REGION Doppelkrise beim Düngemittelkonzern

Anklage gegen K + S erhoben - Hessen stoppt Pipelineplanung

19.02.16 - Dunkle Wolken über dem Düngemittelhersteller und größten Arbeitgeber in Osthessen:  dem Kasseler Konzern K+S werden aktuell sowohl illegale Abfallentsorgung als auch Vernichtung von Behördenakten vorgeworfen. Die Staatsanwaltschaft in Meiningen hat Anklage erhoben. Doch damit nicht genug: die Planungen für die Oberweserpipeline sind von der hessischen Landesregierung gestoppt worden.
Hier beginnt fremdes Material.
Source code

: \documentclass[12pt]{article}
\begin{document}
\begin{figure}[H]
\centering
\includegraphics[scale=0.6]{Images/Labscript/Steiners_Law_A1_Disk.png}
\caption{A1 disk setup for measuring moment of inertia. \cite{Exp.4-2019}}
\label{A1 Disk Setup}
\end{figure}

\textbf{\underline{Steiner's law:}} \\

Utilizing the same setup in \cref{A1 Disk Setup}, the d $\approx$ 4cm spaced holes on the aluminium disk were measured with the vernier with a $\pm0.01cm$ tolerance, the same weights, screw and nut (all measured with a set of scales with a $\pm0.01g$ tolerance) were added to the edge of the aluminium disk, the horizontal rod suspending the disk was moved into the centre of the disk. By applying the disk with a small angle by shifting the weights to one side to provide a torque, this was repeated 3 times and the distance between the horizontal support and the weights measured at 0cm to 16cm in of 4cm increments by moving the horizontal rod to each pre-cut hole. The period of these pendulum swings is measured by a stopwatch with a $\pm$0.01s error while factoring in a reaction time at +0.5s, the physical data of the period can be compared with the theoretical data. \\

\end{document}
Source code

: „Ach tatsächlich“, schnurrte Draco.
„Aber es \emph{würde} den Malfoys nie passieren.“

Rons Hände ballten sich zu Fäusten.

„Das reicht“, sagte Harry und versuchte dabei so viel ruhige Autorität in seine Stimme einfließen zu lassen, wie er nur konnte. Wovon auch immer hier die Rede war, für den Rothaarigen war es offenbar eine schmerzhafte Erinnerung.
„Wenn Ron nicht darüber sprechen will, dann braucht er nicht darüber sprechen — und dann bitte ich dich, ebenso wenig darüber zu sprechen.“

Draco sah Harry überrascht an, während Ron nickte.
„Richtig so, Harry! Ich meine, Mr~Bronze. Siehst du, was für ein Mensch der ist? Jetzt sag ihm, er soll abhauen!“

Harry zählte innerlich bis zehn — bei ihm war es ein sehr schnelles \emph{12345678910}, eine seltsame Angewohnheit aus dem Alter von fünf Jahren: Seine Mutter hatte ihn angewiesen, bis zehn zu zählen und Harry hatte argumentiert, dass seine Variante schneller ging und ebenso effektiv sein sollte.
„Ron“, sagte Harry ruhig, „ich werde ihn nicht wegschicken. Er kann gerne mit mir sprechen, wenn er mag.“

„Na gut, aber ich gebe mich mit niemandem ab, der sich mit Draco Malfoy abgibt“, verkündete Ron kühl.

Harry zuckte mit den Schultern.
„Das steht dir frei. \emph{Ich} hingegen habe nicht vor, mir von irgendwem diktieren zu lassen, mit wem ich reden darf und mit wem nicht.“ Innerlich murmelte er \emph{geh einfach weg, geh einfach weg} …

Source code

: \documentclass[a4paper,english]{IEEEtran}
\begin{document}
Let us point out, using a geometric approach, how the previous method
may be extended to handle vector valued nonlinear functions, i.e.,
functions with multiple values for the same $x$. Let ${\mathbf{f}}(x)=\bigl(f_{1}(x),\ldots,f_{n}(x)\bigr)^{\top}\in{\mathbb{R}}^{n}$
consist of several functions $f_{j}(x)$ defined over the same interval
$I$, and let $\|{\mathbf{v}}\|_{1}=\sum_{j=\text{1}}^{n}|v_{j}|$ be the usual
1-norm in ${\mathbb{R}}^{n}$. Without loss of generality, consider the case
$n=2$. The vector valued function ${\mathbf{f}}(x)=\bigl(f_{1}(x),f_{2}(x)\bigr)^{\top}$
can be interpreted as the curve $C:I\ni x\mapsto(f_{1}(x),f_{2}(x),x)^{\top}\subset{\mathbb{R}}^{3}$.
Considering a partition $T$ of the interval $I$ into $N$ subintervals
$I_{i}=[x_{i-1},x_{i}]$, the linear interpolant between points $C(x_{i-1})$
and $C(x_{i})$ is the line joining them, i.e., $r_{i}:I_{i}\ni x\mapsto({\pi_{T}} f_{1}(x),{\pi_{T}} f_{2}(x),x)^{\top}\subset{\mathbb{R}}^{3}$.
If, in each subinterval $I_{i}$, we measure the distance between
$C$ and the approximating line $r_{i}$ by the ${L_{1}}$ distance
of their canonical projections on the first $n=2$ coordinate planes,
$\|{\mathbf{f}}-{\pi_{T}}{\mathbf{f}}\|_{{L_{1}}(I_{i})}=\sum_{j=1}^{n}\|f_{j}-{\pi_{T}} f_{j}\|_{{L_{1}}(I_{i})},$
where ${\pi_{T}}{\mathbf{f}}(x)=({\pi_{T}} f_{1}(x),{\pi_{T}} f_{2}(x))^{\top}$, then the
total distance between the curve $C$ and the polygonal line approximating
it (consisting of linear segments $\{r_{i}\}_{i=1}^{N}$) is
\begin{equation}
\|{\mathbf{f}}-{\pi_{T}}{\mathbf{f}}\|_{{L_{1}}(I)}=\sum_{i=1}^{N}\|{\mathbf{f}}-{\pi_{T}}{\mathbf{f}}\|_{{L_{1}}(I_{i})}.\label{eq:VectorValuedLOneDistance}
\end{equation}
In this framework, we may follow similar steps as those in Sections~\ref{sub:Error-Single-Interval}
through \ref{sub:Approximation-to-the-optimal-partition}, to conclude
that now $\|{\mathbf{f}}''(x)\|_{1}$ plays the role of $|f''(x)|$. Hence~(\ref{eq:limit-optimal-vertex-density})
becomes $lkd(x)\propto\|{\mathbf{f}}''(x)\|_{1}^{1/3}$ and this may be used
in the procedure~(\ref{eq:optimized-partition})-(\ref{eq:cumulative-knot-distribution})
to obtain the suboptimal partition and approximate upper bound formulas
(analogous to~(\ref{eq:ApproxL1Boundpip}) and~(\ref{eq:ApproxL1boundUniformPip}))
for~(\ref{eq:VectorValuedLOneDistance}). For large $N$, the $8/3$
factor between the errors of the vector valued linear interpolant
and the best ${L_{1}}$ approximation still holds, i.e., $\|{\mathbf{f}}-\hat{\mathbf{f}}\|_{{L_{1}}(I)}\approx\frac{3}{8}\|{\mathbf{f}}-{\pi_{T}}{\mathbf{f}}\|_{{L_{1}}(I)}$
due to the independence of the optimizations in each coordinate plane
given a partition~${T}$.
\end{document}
Wir veröffentlichen aus diesem Anlass drei unterschiedliche Statements dazu im WORTLAUT: 

1) Dr. Walter Hölzel, Vorsitzender Werra-Weser-Anrainerkonferenz e.V.:

"Die K+S-Spitze und mutmaßliche Helfer in Thüringen sind wegen illegaler Abfallentsor­gung angeklagt - auch in Hessen werden schwere Vorwürfe erhoben. Offensichtlich als Ergebnis der Razzia vom September 2015 hat die Staatsanwaltschaft Meiningen Anklage wegen illegaler Abfallentsorgung erhoben. Im Visier der Strafverfolgungsbehörde stehen die K+S-Spitze und Mitarbeiter des Thüringer Landesbergamts. Es geht um die Verpressung von K+S-Abwässern in der Gerstunger Mulde, die nach Ansicht der Ankläger nicht genehmigungsfähig war. Aber auch Vorgänge in Hessen sind offenbar aufgedeckt worden. Die dort erhobenen Vorwürfe wiegen möglicherweise noch schwerer. Die Wirtschaftswoche berichtet in ihrer aktuellen Ausgabe von einem handfesten Wirtschaftsskandal. Mitarbeiter der K+S AG sollen sich mit Mitarbeitern des RP Kassel verbunden haben, um gemeinsam Akten der Behörde um unliebsame Bestandteile zu "säubern". Ziel soll es gewesen sein, den Gerichten keine für K+S nachteiligen Dokumente vorlegen zu müssen. Dies soll nicht die ehemalige Versenkung im thüringischen Gerstungen, sondern die in Hessen von der K+S Kali GmbH nach wie vor betriebene Verpressung ihrer Abwässer betreffen. Die K+S-Rechtsanwälte sollen hierbei mitgewirkt haben. Damit wäre nicht nur ein hoher Schaden für die klagende Gemeinde Gerstungen entstanden und es wäre nicht nur das Recht gebrochen worden. Die von der Wirtschaftswoche beschriebenen Machen­schaften sind auch geeignet, das Vertrauen der Bürger in das Rechtssystem und in den Staat zu er­schüttern. Die Bürger müssen sich darauf verlassen können, dass sie vom Recht vor der Willkür der politisch oder wirtschaftlich Mächtigeren geschützt werden. Diese hohen Güter können nicht durch
noch so hohe Steuerzahlungen der K+S AG abgekauft werden.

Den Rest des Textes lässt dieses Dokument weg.